Ran 4 open-source geo-experiment estimators on 8,000 synthetic panels with planted ground truth. Their point estimates look interchangeable, but their uncertainty isn't.

Our research team ran a simulation study and found that the four big open-source geo-experiment tools (CausalPy, Meta GeoLift, Google Matched Markets, and CausalImpact) recover almost the same point estimate on the same data, then disagree about whether that estimate is significant. Since the disagreement lives in the uncertainty (not in the point estimate) the tool you pick may determine which error you ship.

In a "live" experiment you can't grade the tool because we don't know what ground truth is. The counterfactual is unobservable  so "is this lift real?" has no answer key. That's why we had our research team generate 8,000 synthetic daily-sales panels, each with either a 7.5% multiplicative lift on the treated geo or no effect at all (0% lift). They ran all four tools on the same panels and scored every fit against the planted truth, so there were 32,000 fits in all across four scenarios.
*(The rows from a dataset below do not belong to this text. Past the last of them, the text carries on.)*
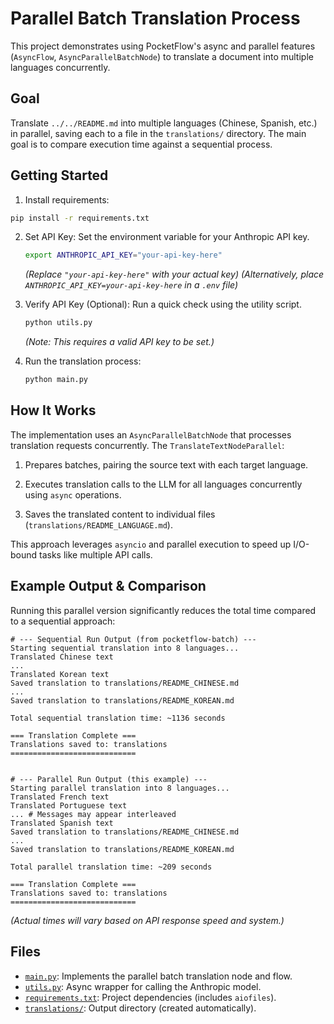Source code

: # Parallel Batch Translation Process

This project demonstrates using PocketFlow's async and parallel features (`AsyncFlow`, `AsyncParallelBatchNode`) to translate a document into multiple languages concurrently.

## Goal

Translate `../../README.md` into multiple languages (Chinese, Spanish, etc.) in parallel, saving each to a file in the `translations/` directory. The main goal is to compare execution time against a sequential process.

## Getting Started

1. Install requirements:
```bash
pip install -r requirements.txt
```

2. Set API Key:
   Set the environment variable for your Anthropic API key.
   ```bash
   export ANTHROPIC_API_KEY="your-api-key-here"
   ```
   *(Replace `"your-api-key-here"` with your actual key)*
   *(Alternatively, place `ANTHROPIC_API_KEY=your-api-key-here` in a `.env` file)*

3. Verify API Key (Optional):
   Run a quick check using the utility script.
   ```bash
   python utils.py
   ```
   *(Note: This requires a valid API key to be set.)*

4. Run the translation process:
   ```bash
   python main.py
   ```

## How It Works

The implementation uses an `AsyncParallelBatchNode` that processes translation requests concurrently. The `TranslateTextNodeParallel`:

1. Prepares batches, pairing the source text with each target language.

2. Executes translation calls to the LLM for all languages concurrently using `async` operations.

3. Saves the translated content to individual files (`translations/README_LANGUAGE.md`).

This approach leverages `asyncio` and parallel execution to speed up I/O-bound tasks like multiple API calls.

## Example Output & Comparison

Running this parallel version significantly reduces the total time compared to a sequential approach:

```
# --- Sequential Run Output (from pocketflow-batch) ---
Starting sequential translation into 8 languages...
Translated Chinese text
...
Translated Korean text
Saved translation to translations/README_CHINESE.md
...
Saved translation to translations/README_KOREAN.md

Total sequential translation time: ~1136 seconds

=== Translation Complete ===
Translations saved to: translations
============================


# --- Parallel Run Output (this example) ---
Starting parallel translation into 8 languages...
Translated French text
Translated Portuguese text
... # Messages may appear interleaved
Translated Spanish text
Saved translation to translations/README_CHINESE.md
...
Saved translation to translations/README_KOREAN.md

Total parallel translation time: ~209 seconds

=== Translation Complete ===
Translations saved to: translations
============================
```
*(Actual times will vary based on API response speed and system.)*

## Files

- [`main.py`](./main.py): Implements the parallel batch translation node and flow.
- [`utils.py`](./utils.py): Async wrapper for calling the Anthropic model.
- [`requirements.txt`](./requirements.txt): Project dependencies (includes `aiofiles`).
- [`translations/`](./translations/): Output directory (created automatically). 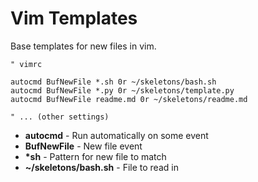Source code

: # Vim Templates 

Base templates for new files in vim.

```vim
" vimrc

autocmd BufNewFile *.sh 0r ~/skeletons/bash.sh
autocmd BufNewFile *.py 0r ~/skeletons/template.py
autocmd BufNewFile readme.md 0r ~/skeletons/readme.md

" ... (other settings)
```
- __autocmd__ - Run automatically on some event
- __BufNewFile__ - New file event 
- __*sh__ - Pattern for new file to match
- __~/skeletons/bash.sh__ - File to read in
Across the non-outlier scenarios, every tool recovered the 7.5% lift within a few percentage points, so judged on point estimates alone they look interchangeable. The split is entirely in how they handle uncertainty: coverage (how often the 95% interval actually contains the true effect) and power (how often it detects a real effect at all). On those two axes the tools fall into three camps:

  • Meta GeoLift is the most cautious with coverage of 92–95% and a false positive rate of 3–5%. It failed to reject zero in 89–96% of runs where a true 7.5% lift was present.
  • CausalImpact is the opposite with the most power of the four (false negative rate 34–48%), but coverage of only 70–72%, a false positive rate of 28–30%, and a consistent upward bias of +1.87 to +4.21 percentage points that shifts the whole interval high.
  • CausalPy and Google Matched Markets sit between them with coverage of 76–86%, false positive rates of 14–25%, meaning they’re both under-covered and under-powered at the same time.

There are four things from the study I'd take back to a measurement program:

  1. Read coverage and power together: A tool can keep its 95% coverage promise and still be useless for detection. GeoLift holds about 95% coverage in the short-history scenario while missing the real effect 95.7% of the time.
  2. Pick the estimator whose error profile matches the cost asymmetry of your decision and not the one with the best-looking single metric.
  3. Scarce history sharpens each tool's failure mode. Cutting the pre-period from 90 days to 30 didn't degrade the tools uniformly. The decisive ones threw more false positives (above 24%), the cautious one climbed to a 95.7% miss rate.
  4. Test-market design beats estimator choice. When the treated geo was 5x the size of the median control, every tool's intervals widened 4–5x and most overestimated the lift by 2–4 percentage points. No estimator compensates for a structurally hard design.

We made everything reproducible including the data-generating process, seeds, configs, per-iteration results, and a Makefile that runs the whole pipeline. The generator is parameterized, so if you think it should be harder (idiosyncratic geo trends, heavier tails, spillovers between markets) those are exactly the runs I'd like to see.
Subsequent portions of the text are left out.